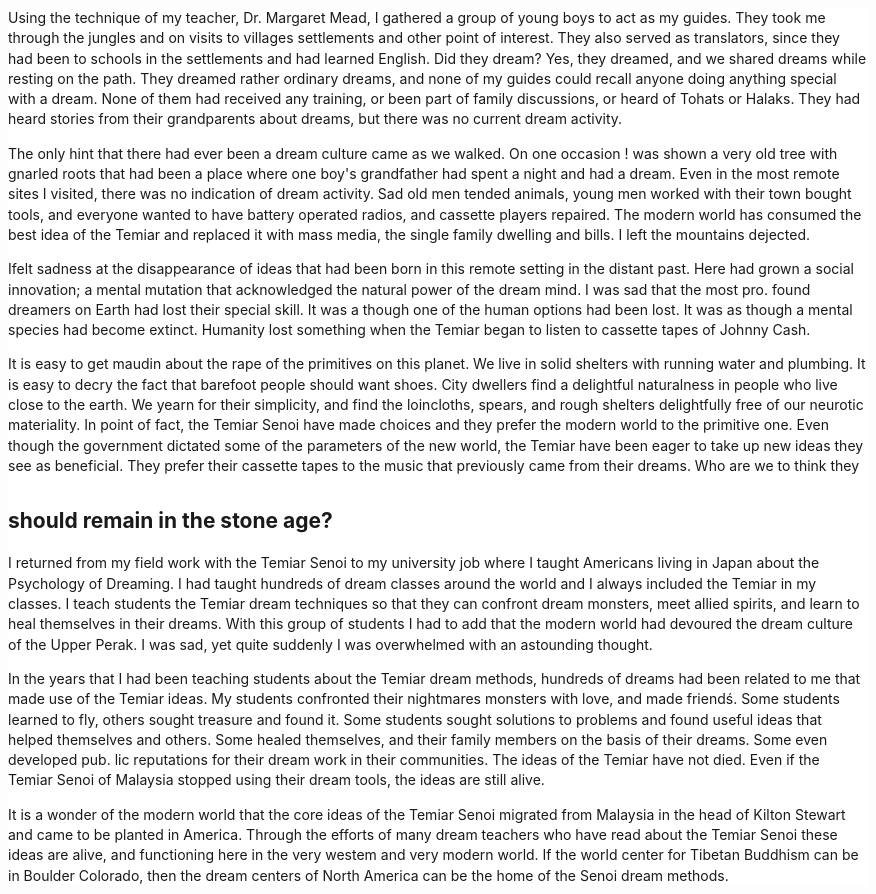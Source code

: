 Using the technique of my teacher, Dr. Margaret Mead, I gathered a group of young boys to act as my guides. They took me through the jungles and on visits to villages settlements and other point of interest. They also served as translators, since they had been to schools in the settlements and had learned English. Did they dream? Yes, they dreamed, and we shared dreams while resting on the path. They dreamed rather ordinary dreams, and none of my guides could recall anyone doing anything special with a dream. None of them had received any training, or been part of family discussions, or heard of Tohats or Halaks. They had heard stories from their grandparents about dreams, but there was no current dream activity.

The only hint that there had ever been a dream culture came as we walked. On one occasion ! was shown a very old tree with gnarled roots that had been a place where one boy's grandfather had spent a night and had a dream. Even in the most remote sites I visited, there was no indication of dream activity. Sad old men tended animals, young men worked with their town bought tools, and everyone wanted to have battery operated radios, and cassette players repaired. The modern world has consumed the best idea of the Temiar and replaced it with mass media, the single family dwelling and bills. I left the mountains dejected.

Ifelt sadness at the disappearance of ideas that had been born in this remote setting in the distant past. Here had grown a social innovation; a mental mutation that acknowledged the natural power of the dream mind. I was sad that the most pro. found dreamers on Earth had lost their special skill. It was a though one of the human options had been lost. It was as though a mental species had become extinct. Humanity lost something when the Temiar began to listen to cassette tapes of Johnny Cash.

It is easy to get maudin about the rape of the primitives on this planet. We live in solid shelters with running water and plumbing. It is easy to decry the fact that barefoot people should want shoes. City dwellers find a delightful naturalness in people who live close to the earth. We yearn for their simplicity, and find the loincloths, spears, and rough shelters delightfully free of our neurotic materiality. In point of fact, the Temiar Senoi have made choices and they prefer the modern world to the primitive one. Even though the government dictated some of the parameters of the new world, the Temiar have been eager to take up new ideas they see as beneficial. They prefer their cassette tapes to the music that previously came from their dreams. Who are we to think they

## should remain in the stone age?

I returned from my field work with the Temiar Senoi to my university job where I taught Americans living in Japan about the Psychology of Dreaming. I had taught hundreds of dream classes around the world and I always included the Temiar in my classes. I teach students the Temiar dream techniques so that they can confront dream monsters, meet allied spirits, and learn to heal themselves in their dreams. With this group of students I had to add that the modern world had devoured the dream culture of the Upper Perak. I was sad, yet quite suddenly I was overwhelmed with an astounding thought.

In the years that I had been teaching students about the Temiar dream methods, hundreds of dreams had been related to me that made use of the Temiar ideas. My students confronted their nightmares monsters with love, and made friendś. Some students learned to fly, others sought treasure and found it. Some students sought solutions to problems and found useful ideas that helped themselves and others. Some healed themselves, and their family members on the basis of their dreams. Some even developed pub. lic reputations for their dream work in their communities. The ideas of the Temiar have not died. Even if the Temiar Senoi of Malaysia stopped using their dream tools, the ideas are still alive.

It is a wonder of the modern world that the core ideas of the Temiar Senoi migrated from Malaysia in the head of Kilton Stewart and came to be planted in America. Through the efforts of many dream teachers who have read about the Temiar Senoi these ideas are alive, and functioning here in the very westem and very modern world. If the world center for Tibetan Buddhism can be in Boulder Colorado, then the dream centers of North America can be the home of the Senoi dream methods.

Problem -
Transcribe the opening line of the listing above, please, and every line after it through the line with "Ifelt sadness at", word for word, without pictures.

Written reply -
Source code

: Using the technique of my teacher, Dr. Margaret Mead, I gathered a group of young boys to act as my guides. They took me through the jungles and on visits to villages settlements and other point of interest. They also served as translators, since they had been to schools in the settlements and had learned English. Did they dream? Yes, they dreamed, and we shared dreams while resting on the path. They dreamed rather ordinary dreams, and none of my guides could recall anyone doing anything special with a dream. None of them had received any training, or been part of family discussions, or heard of Tohats or Halaks. They had heard stories from their grandparents about dreams, but there was no current dream activity.

The only hint that there had ever been a dream culture came as we walked. On one occasion ! was shown a very old tree with gnarled roots that had been a place where one boy's grandfather had spent a night and had a dream. Even in the most remote sites I visited, there was no indication of dream activity. Sad old men tended animals, young men worked with their town bought tools, and everyone wanted to have battery operated radios, and cassette players repaired. The modern world has consumed the best idea of the Temiar and replaced it with mass media, the single family dwelling and bills. I left the mountains dejected.

Ifelt sadness at the disappearance of ideas that had been born in this remote setting in the distant past. Here had grown a social innovation; a mental mutation that acknowledged the natural power of the dream mind. I was sad that the most pro. found dreamers on Earth had lost their special skill. It was a though one of the human options had been lost. It was as though a mental species had become extinct. Humanity lost something when the Temiar began to listen to cassette tapes of Johnny Cash.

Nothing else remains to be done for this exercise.